Markenrechtsstreit zwischen Bielefelder Döner-Kette und Fast-Food-Gigant KFC
In Bielefeld hat sich ein bemerkenswerter Rechtsstreit um Markenrechte entwickelt. Der lokale Döner-Shop Krispy Kebab wirft dem internationalen Fast-Food-Konzern KFC vor, seinen geschützten Namen kopiert zu haben. Betreiber Sergen Kolcu (29) zeigt sich verärgert über die jüngste Marketingkampagne des US-Unternehmens.
Vorwürfe der Markenrechtsverletzung
Der Konflikt eskalierte, als KFC eine limitierte Produktlinie unter dem Namen KFC Krispy Kebab auf den Markt brachte. Besonders brisant: Die Kampagne läuft unter dem Motto „Alles nur geklaut“ – ein bekannter Songtitel der Gruppe Die Prinzen. Für Sergen Kolcu, der seinen Markennamen Krispy Kebab bereits im Jahr 2017 deutschlandweit schützen ließ, war dies eine deutliche Provokation.
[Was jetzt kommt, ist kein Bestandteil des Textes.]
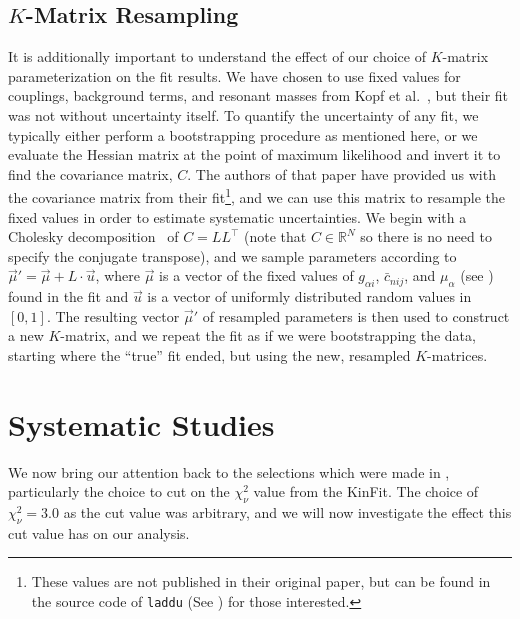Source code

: \subsection{$K$-Matrix Resampling}\label{sub:k-matrix-resampling}

It is additionally important to understand the effect of our choice of $K$-matrix parameterization on the fit results. We have chosen to use fixed values for couplings, background terms, and resonant masses from Kopf et al.~\cite{Kopf2021}, but their fit was not without uncertainty itself. To quantify the uncertainty of any fit, we typically either perform a bootstrapping procedure as mentioned here, or we evaluate the Hessian matrix at the point of maximum likelihood and invert it to find the covariance matrix, $C$. The authors of that paper have provided us with the covariance matrix from their fit\footnote{These values are not published in their original paper, but can be found in the source code of \texttt{laddu} (See ) for those interested.}, and we can use this matrix to resample the fixed values in order to estimate systematic uncertainties. We begin with a Cholesky decomposition~\cite{Cholesky1924} of $C = LL^\intercal$ (note that $C \in \mathbb{R}^N$ so there is no need to specify the conjugate transpose), and we sample parameters according to $\vec{\mu}' = \vec{\mu} + L\cdot \vec{u}$, where $\vec{\mu}$ is a vector of the fixed values of $g_{\alpha i}$, $\bar{c}_{nij}$, and $\mu_\alpha$ (see ) found in the fit and $\vec{u}$ is a vector of uniformly distributed random values in $[0, 1]$. The resulting vector $\vec{\mu}'$ of resampled parameters is then used to construct a new $K$-matrix, and we repeat the fit as if we were bootstrapping the data, starting where the ``true'' fit ended, but using the new, resampled $K$-matrices.


\section{Systematic Studies}\label{sec:systematic-studies}

We now bring our attention back to the selections which were made in , particularly the choice to cut on the $\chi^2_\nu$ value from the KinFit. The choice of $\chi^2_\nu = 3.0$ as the cut value was arbitrary, and we will now investigate the effect this cut value has on our analysis.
„Die Schreibweise mit ‚K‘ bei Krispy ist exakt identisch mit unserer geschützten Marke“, erklärt der Unternehmer aus Bielefeld. „Das kann kein Zufall sein.“ Kolcu befürchtet nun, dass Kunden aufgrund der übermächtigen Präsenz von KFC mit seinen über 100 Filialen in Deutschland zu dem Fast-Food-Riesen abwandern könnten.
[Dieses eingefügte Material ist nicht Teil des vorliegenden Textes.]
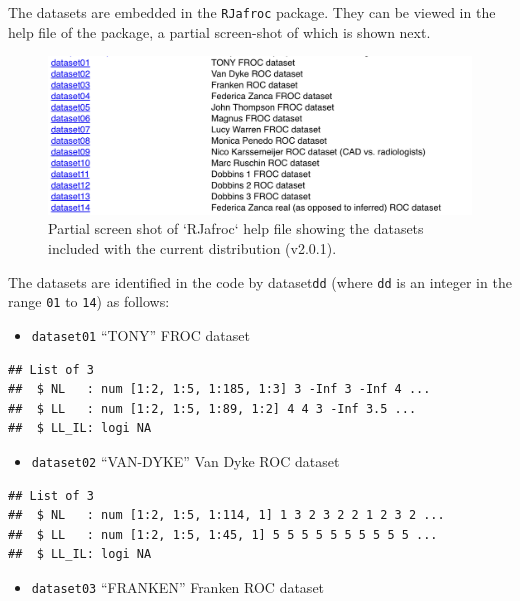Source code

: \documentclass[
]{book}
\providecommand{\tightlist}{%
  \setlength{\itemsep}{0pt}\setlength{\parskip}{0pt}}
\begin{document}
The datasets are embedded in the \texttt{RJafroc} package. They can be viewed in the help file of the package, a partial screen-shot of which is shown next.

\begin{figure}

{\centering \includegraphics{images/compare-3-fits/datasets} 

}

\caption{Partial screen shot of `RJafroc` help file showing the datasets included with the current distribution (v2.0.1).}\label{fig:datasets-datasets}
\end{figure}

The datasets are identified in the code by dataset\texttt{dd} (where \texttt{dd} is an integer in the range \texttt{01} to \texttt{14}) as follows:

\begin{itemize}
\tightlist
\item
  \texttt{dataset01} ``TONY'' FROC dataset \citep{RN2125}
\end{itemize}

\begin{verbatim}
## List of 3
##  $ NL   : num [1:2, 1:5, 1:185, 1:3] 3 -Inf 3 -Inf 4 ...
##  $ LL   : num [1:2, 1:5, 1:89, 1:2] 4 4 3 -Inf 3.5 ...
##  $ LL_IL: logi NA
\end{verbatim}

\begin{itemize}
\tightlist
\item
  \texttt{dataset02} ``VAN-DYKE'' Van Dyke ROC dataset \citep{RN1993}
\end{itemize}

\begin{verbatim}
## List of 3
##  $ NL   : num [1:2, 1:5, 1:114, 1] 1 3 2 3 2 2 1 2 3 2 ...
##  $ LL   : num [1:2, 1:5, 1:45, 1] 5 5 5 5 5 5 5 5 5 5 ...
##  $ LL_IL: logi NA
\end{verbatim}

\begin{itemize}
\tightlist
\item
  \texttt{dataset03} ``FRANKEN'' Franken ROC dataset \citep{RN1995}
\end{itemize}
\end{document}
KFC reagiert mit humorvoller Stellungnahme
In einer offiziellen Stellungnahme versucht KFC, den Konflikt herunterzuspielen: „Unsere Kampagne zum KFC Krispy Kebab läuft tatsächlich unter dem Motto ‚Alles nur geklaut‘. Aber diesen vermeintlich frechen Klau hatten wir nicht im Sinn.“ Der Konzern betont humorvoll: „Klar ist: Wir wollen keinen Beef – unser Fokus liegt bekanntlich auf Chicken.“
Das umstrittene Produkt besteht aus Crispy Chicken im Kebab-Brot, serviert mit Salat, Tomaten, Zwiebeln und zwei verschiedenen Soßen. KFC erklärt, der Produktname sei im Rahmen einer internationalen Entwicklung entstanden und werde bereits in mehreren europäischen Märkten verwendet.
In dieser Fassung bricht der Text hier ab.